Lì trovai la risposta alla mia domanda, ma non il primo giorno, il mese dopo quando ritornai per il secondo incontro, e sola nel mio piccolo albergo vicino a Piazzale Lodi, con la febbre alta, dovuta ad una indigestione, mi arrivò la risposta alla mia domanda.  Sì era quella la mia strada, avrei dovuto rivoluzionare di nuovo la mia vita, pur tuttavia volevo essere coach.

Essere coach richiede tanto studio, è un processo continuo di apprendimento, e anche di messa in discussione. A volte la curiosità, la voglia di apprendere è così viva che si crea un disallineamento fra quanto si apprende e quanto si mette in pratica.  All’inizio si cercano “tools”, attrezzi del mestieri, si leggono migliaia di libri di notte per trovare strumenti, domande standardizzate potenti che i migliori coach fanno.

Si memorizzano quintali di dati, informazioni, suggerimenti da parte di insegnanti, mentor, amici e compagni di corso.

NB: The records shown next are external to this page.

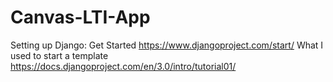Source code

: # Canvas-LTI-App
Setting up Django:
Get Started
https://www.djangoproject.com/start/
What I used to start a template
https://docs.djangoproject.com/en/3.0/intro/tutorial01/
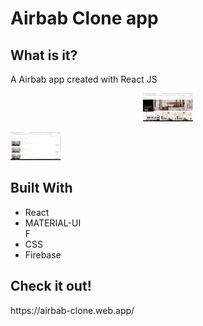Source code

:<h1>Airbab Clone app</h1>

<h2>What is it?</h2>
A Airbab app created with React JS
<p>

<p align="center">
<img alt="airbab app" src="./1.png" style="width: 80px;">

<p>
  
<img alt="airbab app" src="./2.png" style="width: 80px;">
</p>

<h2>Built With</h2>
<ul>
  <li>React</li>
  <li>MATERIAL-UI</li>F
  <li>CSS</li>
  <li>Firebase</li>
</ul>

<h2>Check it out!</h2>
https://airbab-clone.web.app/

A quel tempo lavoravo in un Gruppo Bancario importante ed ero responsabile della Formazione Manageriale.  Quando chiesi al mio Capo se l’Azienda mi avesse sostenuto finanziariamente nel mio progetto di diventare Coach, il mio Capo mi disse “Il Coaching da noi non va, se vuoi farlo, fallo a tue spese, l’unico supporto che posso chiedere a tuo favore è quello dei permessi di studio retribuiti per i giorni in cui sarai a Milano a frequentare il corso”. “Grazie” dissi “per ora il coaching non va, ma nel futuro non si sa, quindi io vado comunque a fare il corso”.

Subito dopo il secondo incontro, iniziai a proporre a colleghi, delle sessioni di coaching. E così nel giro di poco tempo avevo già 5 o 6 clienti con cui impratichirmi: colleghi che sarebbero poi stati i miei futuri alleati in Banca per divulgare il coaching.

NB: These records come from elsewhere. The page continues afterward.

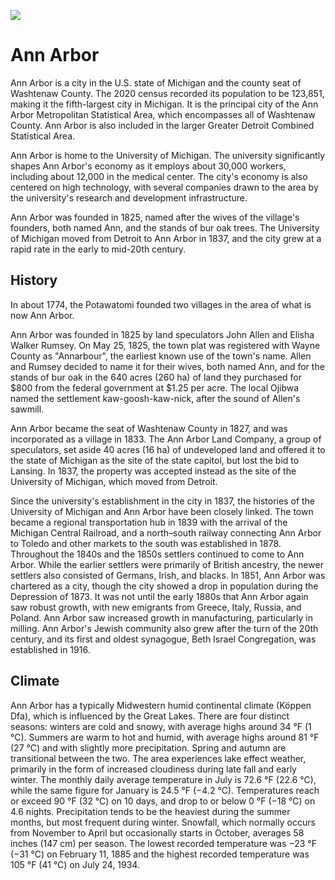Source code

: <a href="https://juncture-digital.org"><img src="https://juncture-digital.org/images/ve-button.png"></a>

<param ve-config
       title="Hello, Juncture"
       author="Ron Snyder"
       banner="https://upload.wikimedia.org/wikipedia/commons/9/91/Ann_Arbor_Skyline_2021.jpg"
       layout="vertical">

<param ve-entity eid="Q485172">

<param ve-image url="https://upload.wikimedia.org/wikipedia/commons/1/1e/Ann_Arbor_sunset_2018.jpg">

# Ann Arbor

Ann Arbor is a city in the U.S. state of Michigan and the county seat of Washtenaw County. The 2020 census recorded its population to be 123,851, making it the fifth-largest city in Michigan. It is the principal city of the Ann Arbor Metropolitan Statistical Area, which encompasses all of Washtenaw County. Ann Arbor is also included in the larger Greater Detroit Combined Statistical Area.
<param ve-map center="Q485172" zoom="11" prefer-geojson>

Ann Arbor is home to the University of Michigan. The university significantly shapes Ann Arbor's economy as it employs about 30,000 workers, including about 12,000 in the medical center. The city's economy is also centered on high technology, with several companies drawn to the area by the university's research and development infrastructure.
<param ve-entity eid="Q230492">

Ann Arbor was founded in 1825, named after the wives of the village's founders, both named Ann, and the stands of bur oak trees. The University of Michigan moved from Detroit to Ann Arbor in 1837, and the city grew at a rapid rate in the early to mid-20th century.

## History

In about 1774, the Potawatomi founded two villages in the area of what is now Ann Arbor.

Ann Arbor was founded in 1825 by land speculators John Allen and Elisha Walker Rumsey. On May 25, 1825, the town plat was registered with Wayne County as "Annarbour", the earliest known use of the town's name. Allen and Rumsey decided to name it for their wives, both named Ann, and for the stands of bur oak in the 640 acres (260 ha) of land they purchased for $800 from the federal government at $1.25 per acre. The local Ojibwa named the settlement kaw-goosh-kaw-nick, after the sound of Allen's sawmill.
<param ve-image-v2 src="wc:Boy_and_book_by_Charles_Porter.jpg">

Ann Arbor became the seat of Washtenaw County in 1827, and was incorporated as a village in 1833. The Ann Arbor Land Company, a group of speculators, set aside 40 acres (16 ha) of undeveloped land and offered it to the state of Michigan as the site of the state capitol, but lost the bid to Lansing. In 1837, the property was accepted instead as the site of the University of Michigan, which moved from Detroit.

Since the university's establishment in the city in 1837, the histories of the University of Michigan and Ann Arbor have been closely linked. The town became a regional transportation hub in 1839 with the arrival of the Michigan Central Railroad, and a north–south railway connecting Ann Arbor to Toledo and other markets to the south was established in 1878. Throughout the 1840s and the 1850s settlers continued to come to Ann Arbor. While the earlier settlers were primarily of British ancestry, the newer settlers also consisted of Germans, Irish, and blacks. In 1851, Ann Arbor was chartered as a city, though the city showed a drop in population during the Depression of 1873. It was not until the early 1880s that Ann Arbor again saw robust growth, with new emigrants from Greece, Italy, Russia, and Poland. Ann Arbor saw increased growth in manufacturing, particularly in milling. Ann Arbor's Jewish community also grew after the turn of the 20th century, and its first and oldest synagogue, Beth Israel Congregation, was established in 1916.

## Climate

Ann Arbor has a typically Midwestern humid continental climate (Köppen Dfa), which is influenced by the Great Lakes. There are four distinct seasons: winters are cold and snowy, with average highs around 34 °F (1 °C). Summers are warm to hot and humid, with average highs around 81 °F (27 °C) and with slightly more precipitation. Spring and autumn are transitional between the two. The area experiences lake effect weather, primarily in the form of increased cloudiness during late fall and early winter. The monthly daily average temperature in July is 72.6 °F (22.6 °C), while the same figure for January is 24.5 °F (−4.2 °C). Temperatures reach or exceed 90 °F (32 °C) on 10 days, and drop to or below 0 °F (−18 °C) on 4.6 nights. Precipitation tends to be the heaviest during the summer months, but most frequent during winter. <span data-click-image-zoomto="1033,443,353,466">Snowfall</span>, which normally occurs from November to April but occasionally starts in October, averages 58 inches (147 cm) per season. The lowest recorded temperature was −23 °F (−31 °C) on February 11, 1885 and the highest recorded temperature was 105 °F (41 °C) on July 24, 1934.
<param ve-image url="https://upload.wikimedia.org/wikipedia/commons/3/39/Third_Street%2C_Ann_Arbor%2C_MI%2C_January_6%2C_2014.JPG">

Fame di apprendere e di mettere in pratica, gioia nel farlo, impacciati sì, ma felici alla fine della sessione per aver colto negli occhi del cliente quella luce diversa, generativa, creativa.

Gli anni passano, si cresce nella professione e se all’inizio è un accumulo di dati, informazioni, apprendimenti, poi ad un certo punto ci si accorge che gli strumenti, i “Tools” non servono più, o meglio occorre maneggiarli con cura perché possono essere un intralcio nella relazione con il cliente.

Perché ci si accorge che il nostro stesso essere è strumento al servizio del cliente e nel nostro vero essere coach ci sono le conoscenze.

“E’ una sottrazione più che un addizione”

Allora anche lo strumento come l’Enneagramma non è più un “tools” ma il coach stesso è enneagramma se questo serve al cliente.

Solo quando il coach ascolta profondamente il cliente, sa essere l’esatto strumento che il cliente richiede. Non ce ne sono due, ce n’è uno solo, ed è quello solo che il coach deve sapere essere affinchè il cliente aumenti la sua consapevolezza.

Il coaching è un “arte” come l’ascolto.  L’Enneagramma è un modo di leggere interpretare la vita del cliente, ma è solo quando il coach si toglie l’idea di “fare l’enneagramma”, e quindi ascolta il cliente, vive il racconto del cliente in piena presenza, è allora che intuisce quanto e come la sua conoscenza sull’Enneagramma” o su altri tools sia in flusso o meno con quanto il cliente porta in sessione.

Occorre apprendere e sapere essere liberi di dis-apprendere per essere presenti con il cliente.

Quindi buona lettura, buon studio ed anche buona intuizione per lasciare andare il nostro sapere, ed essere solo coach- cliente!